For the customs of the peoples are futile; For one cuts a tree from the forest, The work of the hands of the workman, with the ax. They decorate it with silver and gold; They fasten it with nails and hammers So that it will not topple. Jeremiah 10:3-4 NKJV

Mind you...that it doesn't say "Christmas Trees" but...it does sound a lot like our customs and how we decorate these trees. I'm not going to explain that Scripture here. You can read Jeremiah 10 for yourself. All I want to point out is that the chapter...(the whole book of Jeremiah!)...is teaching on idolatrous behavior.

The fact that I could find no reference to Christmas in the Bible...the fact that I had to go to an outside source to find any information at all about the origins of Christmas...bothered me. If it were something that I as a Christian was supposed to do to honor Jesus...wouldn't God have told me so in His written Word? RED FLAG.

A few years ago, one of my children was out of our home when Christmas rolled around. They did "visit" us during the holidays but they weren't really with us much. Anyway. That Christmas was lopsided. The kids who were still in the home full time got way more gifts than the one who was out of the home did. In fact, we owe that child some things now that they have never gotten to this day.

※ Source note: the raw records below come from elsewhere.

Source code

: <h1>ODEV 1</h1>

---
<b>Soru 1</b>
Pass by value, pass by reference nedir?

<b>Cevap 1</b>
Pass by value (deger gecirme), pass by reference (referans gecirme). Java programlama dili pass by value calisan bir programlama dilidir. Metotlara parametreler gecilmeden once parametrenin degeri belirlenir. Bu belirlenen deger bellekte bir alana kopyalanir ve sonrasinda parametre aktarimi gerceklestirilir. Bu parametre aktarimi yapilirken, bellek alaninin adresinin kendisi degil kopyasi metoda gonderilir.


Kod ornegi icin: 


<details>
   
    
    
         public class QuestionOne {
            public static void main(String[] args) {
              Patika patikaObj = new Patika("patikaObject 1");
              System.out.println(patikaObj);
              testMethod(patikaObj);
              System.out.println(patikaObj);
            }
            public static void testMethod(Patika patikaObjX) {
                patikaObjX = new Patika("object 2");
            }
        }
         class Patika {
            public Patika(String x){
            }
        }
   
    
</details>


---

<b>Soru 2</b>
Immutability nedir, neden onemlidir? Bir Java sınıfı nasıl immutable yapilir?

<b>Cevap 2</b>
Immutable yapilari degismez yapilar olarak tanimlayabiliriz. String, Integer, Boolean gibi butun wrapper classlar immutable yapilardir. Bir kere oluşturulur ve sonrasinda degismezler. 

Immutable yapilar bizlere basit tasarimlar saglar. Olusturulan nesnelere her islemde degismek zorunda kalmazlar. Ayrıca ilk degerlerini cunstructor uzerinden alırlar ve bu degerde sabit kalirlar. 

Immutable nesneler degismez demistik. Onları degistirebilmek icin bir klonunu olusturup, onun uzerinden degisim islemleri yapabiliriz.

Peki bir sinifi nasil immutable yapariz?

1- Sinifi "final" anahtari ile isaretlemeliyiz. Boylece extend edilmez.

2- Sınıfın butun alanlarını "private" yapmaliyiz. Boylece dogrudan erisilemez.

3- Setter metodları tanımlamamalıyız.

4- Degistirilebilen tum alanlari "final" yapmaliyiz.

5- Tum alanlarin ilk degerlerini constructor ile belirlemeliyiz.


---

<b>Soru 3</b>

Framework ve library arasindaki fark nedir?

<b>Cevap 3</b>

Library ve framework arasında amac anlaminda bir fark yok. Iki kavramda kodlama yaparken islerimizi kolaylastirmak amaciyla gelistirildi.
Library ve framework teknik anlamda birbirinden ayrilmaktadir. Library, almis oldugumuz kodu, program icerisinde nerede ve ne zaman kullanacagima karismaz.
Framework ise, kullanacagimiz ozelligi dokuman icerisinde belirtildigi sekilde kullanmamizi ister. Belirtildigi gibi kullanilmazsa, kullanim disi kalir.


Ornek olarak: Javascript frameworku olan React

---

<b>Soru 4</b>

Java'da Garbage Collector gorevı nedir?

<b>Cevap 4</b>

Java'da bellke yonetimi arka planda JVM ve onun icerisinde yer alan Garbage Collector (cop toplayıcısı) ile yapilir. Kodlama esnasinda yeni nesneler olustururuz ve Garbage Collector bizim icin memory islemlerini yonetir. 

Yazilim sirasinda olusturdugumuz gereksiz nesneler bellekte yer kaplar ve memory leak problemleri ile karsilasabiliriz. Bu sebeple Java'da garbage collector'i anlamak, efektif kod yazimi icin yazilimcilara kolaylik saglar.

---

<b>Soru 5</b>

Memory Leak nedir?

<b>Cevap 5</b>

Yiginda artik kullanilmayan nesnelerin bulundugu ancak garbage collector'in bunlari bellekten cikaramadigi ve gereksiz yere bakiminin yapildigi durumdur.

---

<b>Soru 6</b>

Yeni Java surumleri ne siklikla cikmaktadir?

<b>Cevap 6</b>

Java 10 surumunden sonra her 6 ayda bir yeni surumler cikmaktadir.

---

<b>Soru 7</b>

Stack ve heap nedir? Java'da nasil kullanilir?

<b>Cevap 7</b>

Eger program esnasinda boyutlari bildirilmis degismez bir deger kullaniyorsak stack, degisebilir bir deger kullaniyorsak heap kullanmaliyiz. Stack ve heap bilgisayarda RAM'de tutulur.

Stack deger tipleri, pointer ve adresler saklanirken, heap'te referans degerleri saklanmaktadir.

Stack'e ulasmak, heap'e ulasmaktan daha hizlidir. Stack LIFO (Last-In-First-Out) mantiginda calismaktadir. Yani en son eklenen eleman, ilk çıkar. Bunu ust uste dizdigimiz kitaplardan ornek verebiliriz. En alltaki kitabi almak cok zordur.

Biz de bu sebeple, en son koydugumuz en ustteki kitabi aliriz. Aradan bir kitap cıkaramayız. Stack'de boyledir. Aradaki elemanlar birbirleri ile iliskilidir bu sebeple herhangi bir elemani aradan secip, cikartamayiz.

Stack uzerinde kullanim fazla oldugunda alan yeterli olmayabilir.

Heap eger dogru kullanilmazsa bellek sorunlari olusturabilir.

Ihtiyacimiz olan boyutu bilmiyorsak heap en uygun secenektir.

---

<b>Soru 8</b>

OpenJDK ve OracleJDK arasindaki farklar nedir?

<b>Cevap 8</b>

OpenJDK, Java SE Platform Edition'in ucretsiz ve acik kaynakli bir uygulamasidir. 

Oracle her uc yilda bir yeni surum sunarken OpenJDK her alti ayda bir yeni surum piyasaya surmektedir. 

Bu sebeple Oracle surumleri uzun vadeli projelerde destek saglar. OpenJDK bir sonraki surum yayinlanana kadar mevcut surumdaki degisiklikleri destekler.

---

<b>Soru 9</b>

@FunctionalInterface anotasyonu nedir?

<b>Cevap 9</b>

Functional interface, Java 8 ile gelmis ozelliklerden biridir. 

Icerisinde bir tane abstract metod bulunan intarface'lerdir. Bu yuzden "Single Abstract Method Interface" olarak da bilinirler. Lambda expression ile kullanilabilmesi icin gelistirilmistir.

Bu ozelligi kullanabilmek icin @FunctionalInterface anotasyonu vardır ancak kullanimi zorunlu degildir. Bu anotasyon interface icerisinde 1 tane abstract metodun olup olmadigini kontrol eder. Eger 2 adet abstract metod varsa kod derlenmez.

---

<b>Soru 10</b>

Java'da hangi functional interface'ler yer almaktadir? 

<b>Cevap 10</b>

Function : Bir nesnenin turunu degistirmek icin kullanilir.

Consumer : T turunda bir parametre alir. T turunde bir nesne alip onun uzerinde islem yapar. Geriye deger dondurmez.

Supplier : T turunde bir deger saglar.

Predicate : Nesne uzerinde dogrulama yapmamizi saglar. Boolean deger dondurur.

One of my kids who got a lot was upset by the fact that there was one who got so little.  Child Alot thought that it was unfair and that their sibling would be hurt. Child Alot didn't want Child Alittle to feel like they were loved less because they weren't in the house with us. Now. There was a lot of other things going on in our lives at this time and Child Alittle's needs were actually greater than the other children's wants. So it was more lopsided than we even knew. Turns out Child Alot was showing wisdom about things that God wouldn't reveal to me until much later.

All of that got me to thinking about the fact that my children thought that love for them was tied to or could be expressed by the gifts bought for them. As if love has a price tag. As if one could place a monetary value on any one of them. Another RED FLAG.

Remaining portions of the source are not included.